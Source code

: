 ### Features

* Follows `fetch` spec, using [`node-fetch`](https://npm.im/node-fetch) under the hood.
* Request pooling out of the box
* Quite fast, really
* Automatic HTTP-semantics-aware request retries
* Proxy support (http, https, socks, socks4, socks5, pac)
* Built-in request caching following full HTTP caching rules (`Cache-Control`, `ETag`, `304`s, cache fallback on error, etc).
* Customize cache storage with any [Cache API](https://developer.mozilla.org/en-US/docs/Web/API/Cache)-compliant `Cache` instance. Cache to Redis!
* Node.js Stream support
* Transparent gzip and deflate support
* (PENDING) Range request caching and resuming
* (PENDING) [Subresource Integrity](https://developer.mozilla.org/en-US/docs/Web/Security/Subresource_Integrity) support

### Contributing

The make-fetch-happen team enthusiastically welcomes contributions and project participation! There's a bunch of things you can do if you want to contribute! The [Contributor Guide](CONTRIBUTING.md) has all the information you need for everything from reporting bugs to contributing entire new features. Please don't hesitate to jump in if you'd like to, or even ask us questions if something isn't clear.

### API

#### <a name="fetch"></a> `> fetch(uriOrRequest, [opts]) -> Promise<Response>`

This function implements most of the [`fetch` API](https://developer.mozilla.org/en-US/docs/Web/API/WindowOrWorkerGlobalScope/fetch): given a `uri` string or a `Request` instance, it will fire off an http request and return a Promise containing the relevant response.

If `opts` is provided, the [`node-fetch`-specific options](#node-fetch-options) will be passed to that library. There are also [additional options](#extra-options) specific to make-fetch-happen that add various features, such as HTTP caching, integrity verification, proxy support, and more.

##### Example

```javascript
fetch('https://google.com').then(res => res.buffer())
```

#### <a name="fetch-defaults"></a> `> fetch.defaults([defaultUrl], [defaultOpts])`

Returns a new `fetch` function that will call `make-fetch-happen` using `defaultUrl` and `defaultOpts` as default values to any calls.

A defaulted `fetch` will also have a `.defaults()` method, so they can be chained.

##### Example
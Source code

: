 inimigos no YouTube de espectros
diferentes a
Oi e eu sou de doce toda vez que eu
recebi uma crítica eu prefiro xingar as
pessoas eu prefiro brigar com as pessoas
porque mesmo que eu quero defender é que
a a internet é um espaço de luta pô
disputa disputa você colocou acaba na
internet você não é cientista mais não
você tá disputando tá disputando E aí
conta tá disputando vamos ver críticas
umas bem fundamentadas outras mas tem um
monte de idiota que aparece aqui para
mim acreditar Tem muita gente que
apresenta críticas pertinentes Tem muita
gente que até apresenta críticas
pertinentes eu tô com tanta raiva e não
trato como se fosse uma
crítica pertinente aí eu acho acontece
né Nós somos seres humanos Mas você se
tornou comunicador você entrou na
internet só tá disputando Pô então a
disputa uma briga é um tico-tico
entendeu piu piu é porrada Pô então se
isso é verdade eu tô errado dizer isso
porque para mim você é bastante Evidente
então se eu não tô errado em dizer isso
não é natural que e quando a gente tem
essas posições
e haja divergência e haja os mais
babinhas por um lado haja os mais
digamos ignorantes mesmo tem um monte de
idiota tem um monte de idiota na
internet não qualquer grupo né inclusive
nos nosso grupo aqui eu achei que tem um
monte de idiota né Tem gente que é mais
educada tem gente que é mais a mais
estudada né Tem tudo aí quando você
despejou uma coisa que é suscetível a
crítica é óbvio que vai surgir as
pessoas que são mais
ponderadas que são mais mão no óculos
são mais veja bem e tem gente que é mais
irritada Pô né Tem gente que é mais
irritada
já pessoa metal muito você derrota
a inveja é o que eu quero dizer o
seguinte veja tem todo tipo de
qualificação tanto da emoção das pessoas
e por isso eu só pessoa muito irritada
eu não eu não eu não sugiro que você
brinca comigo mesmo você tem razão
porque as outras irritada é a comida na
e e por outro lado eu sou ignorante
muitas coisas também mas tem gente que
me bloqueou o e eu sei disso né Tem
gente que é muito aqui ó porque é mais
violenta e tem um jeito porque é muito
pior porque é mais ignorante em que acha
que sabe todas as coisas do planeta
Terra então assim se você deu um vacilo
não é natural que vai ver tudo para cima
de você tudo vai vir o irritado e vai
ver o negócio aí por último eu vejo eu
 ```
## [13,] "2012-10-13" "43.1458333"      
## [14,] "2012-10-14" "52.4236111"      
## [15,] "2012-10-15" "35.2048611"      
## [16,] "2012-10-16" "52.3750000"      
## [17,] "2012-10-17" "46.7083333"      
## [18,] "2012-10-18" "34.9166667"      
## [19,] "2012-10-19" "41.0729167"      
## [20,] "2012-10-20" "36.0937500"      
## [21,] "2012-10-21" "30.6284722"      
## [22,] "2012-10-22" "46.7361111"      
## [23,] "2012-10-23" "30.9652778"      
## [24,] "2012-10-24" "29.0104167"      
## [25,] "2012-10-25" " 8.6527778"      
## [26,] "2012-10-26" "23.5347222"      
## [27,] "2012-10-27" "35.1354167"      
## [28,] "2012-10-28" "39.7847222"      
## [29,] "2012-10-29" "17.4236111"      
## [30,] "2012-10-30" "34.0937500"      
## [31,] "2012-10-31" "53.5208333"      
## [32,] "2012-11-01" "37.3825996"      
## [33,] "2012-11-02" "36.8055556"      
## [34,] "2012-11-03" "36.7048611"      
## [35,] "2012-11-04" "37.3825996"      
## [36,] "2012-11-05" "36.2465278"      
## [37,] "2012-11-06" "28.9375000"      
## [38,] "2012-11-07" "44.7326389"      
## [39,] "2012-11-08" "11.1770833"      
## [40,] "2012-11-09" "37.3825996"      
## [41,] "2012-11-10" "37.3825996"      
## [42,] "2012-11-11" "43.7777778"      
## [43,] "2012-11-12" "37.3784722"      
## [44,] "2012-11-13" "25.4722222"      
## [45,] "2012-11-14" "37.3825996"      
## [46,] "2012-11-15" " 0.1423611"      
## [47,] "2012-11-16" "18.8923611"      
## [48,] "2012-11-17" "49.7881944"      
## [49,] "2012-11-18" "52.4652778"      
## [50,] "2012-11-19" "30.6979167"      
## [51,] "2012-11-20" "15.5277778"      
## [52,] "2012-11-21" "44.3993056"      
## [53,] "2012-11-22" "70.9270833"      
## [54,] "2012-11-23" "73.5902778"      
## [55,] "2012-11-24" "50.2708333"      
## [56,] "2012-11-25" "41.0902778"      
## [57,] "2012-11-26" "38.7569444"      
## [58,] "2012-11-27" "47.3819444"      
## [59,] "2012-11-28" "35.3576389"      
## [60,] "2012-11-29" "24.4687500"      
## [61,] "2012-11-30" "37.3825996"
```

WHAT YOU WILL DO ▸ Please write the data above out again, exactly the same.

ANSWER BELOW ▸
Source code

: ### Features

* Follows `fetch` spec, using [`node-fetch`](https://npm.im/node-fetch) under the hood.
* Request pooling out of the box
* Quite fast, really
* Automatic HTTP-semantics-aware request retries
* Proxy support (http, https, socks, socks4, socks5, pac)
* Built-in request caching following full HTTP caching rules (`Cache-Control`, `ETag`, `304`s, cache fallback on error, etc).
* Customize cache storage with any [Cache API](https://developer.mozilla.org/en-US/docs/Web/API/Cache)-compliant `Cache` instance. Cache to Redis!
* Node.js Stream support
* Transparent gzip and deflate support
* (PENDING) Range request caching and resuming
* (PENDING) [Subresource Integrity](https://developer.mozilla.org/en-US/docs/Web/Security/Subresource_Integrity) support

### Contributing

The make-fetch-happen team enthusiastically welcomes contributions and project participation! There's a bunch of things you can do if you want to contribute! The [Contributor Guide](CONTRIBUTING.md) has all the information you need for everything from reporting bugs to contributing entire new features. Please don't hesitate to jump in if you'd like to, or even ask us questions if something isn't clear.

### API

#### <a name="fetch"></a> `> fetch(uriOrRequest, [opts]) -> Promise<Response>`

This function implements most of the [`fetch` API](https://developer.mozilla.org/en-US/docs/Web/API/WindowOrWorkerGlobalScope/fetch): given a `uri` string or a `Request` instance, it will fire off an http request and return a Promise containing the relevant response.

If `opts` is provided, the [`node-fetch`-specific options](#node-fetch-options) will be passed to that library. There are also [additional options](#extra-options) specific to make-fetch-happen that add various features, such as HTTP caching, integrity verification, proxy support, and more.

##### Example

```javascript
fetch('https://google.com').then(res => res.buffer())
```

#### <a name="fetch-defaults"></a> `> fetch.defaults([defaultUrl], [defaultOpts])`

Returns a new `fetch` function that will call `make-fetch-happen` using `defaultUrl` and `defaultOpts` as default values to any calls.

A defaulted `fetch` will also have a `.defaults()` method, so they can be chained.

##### Example
Source code

: inimigos no YouTube de espectros
diferentes a
Oi e eu sou de doce toda vez que eu
recebi uma crítica eu prefiro xingar as
pessoas eu prefiro brigar com as pessoas
porque mesmo que eu quero defender é que
a a internet é um espaço de luta pô
disputa disputa você colocou acaba na
internet você não é cientista mais não
você tá disputando tá disputando E aí
conta tá disputando vamos ver críticas
umas bem fundamentadas outras mas tem um
monte de idiota que aparece aqui para
mim acreditar Tem muita gente que
apresenta críticas pertinentes Tem muita
gente que até apresenta críticas
pertinentes eu tô com tanta raiva e não
trato como se fosse uma
crítica pertinente aí eu acho acontece
né Nós somos seres humanos Mas você se
tornou comunicador você entrou na
internet só tá disputando Pô então a
disputa uma briga é um tico-tico
entendeu piu piu é porrada Pô então se
isso é verdade eu tô errado dizer isso
porque para mim você é bastante Evidente
então se eu não tô errado em dizer isso
não é natural que e quando a gente tem
essas posições
e haja divergência e haja os mais
babinhas por um lado haja os mais
digamos ignorantes mesmo tem um monte de
idiota tem um monte de idiota na
internet não qualquer grupo né inclusive
nos nosso grupo aqui eu achei que tem um
monte de idiota né Tem gente que é mais
educada tem gente que é mais a mais
estudada né Tem tudo aí quando você
despejou uma coisa que é suscetível a
crítica é óbvio que vai surgir as
pessoas que são mais
ponderadas que são mais mão no óculos
são mais veja bem e tem gente que é mais
irritada Pô né Tem gente que é mais
irritada
já pessoa metal muito você derrota
a inveja é o que eu quero dizer o
seguinte veja tem todo tipo de
qualificação tanto da emoção das pessoas
e por isso eu só pessoa muito irritada
eu não eu não eu não sugiro que você
brinca comigo mesmo você tem razão
porque as outras irritada é a comida na
e e por outro lado eu sou ignorante
muitas coisas também mas tem gente que
me bloqueou o e eu sei disso né Tem
gente que é muito aqui ó porque é mais
violenta e tem um jeito porque é muito
pior porque é mais ignorante em que acha
que sabe todas as coisas do planeta
Terra então assim se você deu um vacilo
não é natural que vai ver tudo para cima
de você tudo vai vir o irritado e vai
ver o negócio aí por último eu vejo eu
 ```
## [13,] "2012-10-13" "43.1458333"      
## [14,] "2012-10-14" "52.4236111"      
## [15,] "2012-10-15" "35.2048611"      
## [16,] "2012-10-16" "52.3750000"      
## [17,] "2012-10-17" "46.7083333"      
## [18,] "2012-10-18" "34.9166667"      
## [19,] "2012-10-19" "41.0729167"      
## [20,] "2012-10-20" "36.0937500"      
## [21,] "2012-10-21" "30.6284722"      
## [22,] "2012-10-22" "46.7361111"      
## [23,] "2012-10-23" "30.9652778"      
## [24,] "2012-10-24" "29.0104167"      
## [25,] "2012-10-25" " 8.6527778"      
## [26,] "2012-10-26" "23.5347222"      
## [27,] "2012-10-27" "35.1354167"      
## [28,] "2012-10-28" "39.7847222"      
## [29,] "2012-10-29" "17.4236111"      
## [30,] "2012-10-30" "34.0937500"      
## [31,] "2012-10-31" "53.5208333"      
## [32,] "2012-11-01" "37.3825996"      
## [33,] "2012-11-02" "36.8055556"      
## [34,] "2012-11-03" "36.7048611"      
## [35,] "2012-11-04" "37.3825996"      
## [36,] "2012-11-05" "36.2465278"      
## [37,] "2012-11-06" "28.9375000"      
## [38,] "2012-11-07" "44.7326389"      
## [39,] "2012-11-08" "11.1770833"      
## [40,] "2012-11-09" "37.3825996"      
## [41,] "2012-11-10" "37.3825996"      
## [42,] "2012-11-11" "43.7777778"      
## [43,] "2012-11-12" "37.3784722"      
## [44,] "2012-11-13" "25.4722222"      
## [45,] "2012-11-14" "37.3825996"      
## [46,] "2012-11-15" " 0.1423611"      
## [47,] "2012-11-16" "18.8923611"      
## [48,] "2012-11-17" "49.7881944"      
## [49,] "2012-11-18" "52.4652778"      
## [50,] "2012-11-19" "30.6979167"      
## [51,] "2012-11-20" "15.5277778"      
## [52,] "2012-11-21" "44.3993056"      
## [53,] "2012-11-22" "70.9270833"      
## [54,] "2012-11-23" "73.5902778"      
## [55,] "2012-11-24" "50.2708333"      
## [56,] "2012-11-25" "41.0902778"      
## [57,] "2012-11-26" "38.7569444"      
## [58,] "2012-11-27" "47.3819444"      
## [59,] "2012-11-28" "35.3576389"      
## [60,] "2012-11-29" "24.4687500"      
## [61,] "2012-11-30" "37.3825996"
```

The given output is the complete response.